Surge in demand for export support services from Northern Ireland businesses

International Business Support services at NI Chamber are delivered by Catriona Henry, Dawn Robertson, Tanya Anderson and Lynsey Foster

A SPECIALIST international division set up earlier this year by the NI Chamber of Commerce has so far assisted more than 500 companies in the north in their export journey.

It has emerged that the Chamber has trained 160 people in customs declarations procedures to help them better understand border requirements and the possible implications of a post-Brexit environment.

And another 100 individuals have been assisted in becoming familiar with the 2020 version Incoterms are a set of rules which define the responsibilities of sellers and buyers for the delivery of goods under sales contracts.

As well as being a designated authority for the issue of certified export documents, the organisation provides technical training on other topics ranging from letters of credit to certificates of origin.

Tanya Anderson, head of international and business support at NI Chamber, said that while Brexit is a factor, a growing level of aspiration is also driving the demand for export support here.

She said: “This year has seen a significant increase in demand for our services as local businesses look towards international markets with greater confidence that their goods and services can compete successfully across the world.”

The Chamber's international division has become central to supporting the execution of members' export aspirations.

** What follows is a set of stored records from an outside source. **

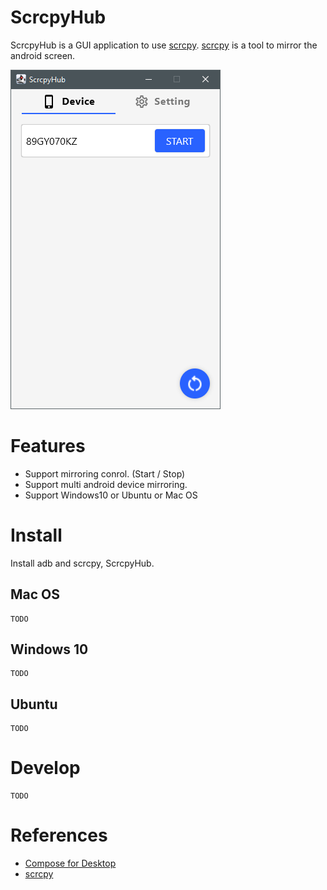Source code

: # ScrcpyHub

ScrcpyHub is a GUI application to use [scrcpy](https://github.com/Genymobile/scrcpy). [scrcpy](https://github.com/Genymobile/scrcpy) is a tool to mirror the android screen.

![demo1](demo1.PNG)

# Features

- Support mirroring conrol. (Start / Stop)
- Support multi android device mirroring.
- Support Windows10 or Ubuntu or Mac OS

# Install

Install adb and scrcpy, ScrcpyHub.

## Mac OS

```
TODO
```

## Windows 10

```
TODO
```

## Ubuntu

```
TODO
```

# Develop

```
TODO
```

# References

- [Compose for Desktop](https://www.jetbrains.com/lp/compose/)
- [scrcpy](https://github.com/Genymobile/scrcpy)
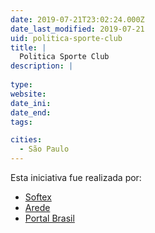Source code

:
 ```yaml
---
date: 2019-07-21T23:02:24.000Z
date_last_modified: 2019-07-21
uid: politica-sporte-club
title: |
  Politica Sporte Club
description: |
  
type: 
website: 
date_ini: 
date_end: 
tags:

cities: 
  - São Paulo
---
```


Esta iniciativa fue realizada por:

- [Softex](/organizaciones/softex)
- [Arede](/organizaciones/arede)
- [Portal Brasil](/organizaciones/portal-brasil)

Tanya adds: “In addition to training, in partnership with international champions A&L Goodbody, Grant Thornton and Queen's University, we're delivering workshops on specific export territories and offering exporters the opportunity to share experiences through collaborative forums and peer-to-peer learning.

“Maintaining a competitive edge in the global marketplace is a challenge in any circumstance, none more so than now for local businesses, but there is still much scope for optimism.

“Companies here are producing quality, innovative goods and services which are on-par with the very best in the world – and by accessing appropriate support they can dramatically improve their chances of taking a share of the global market.”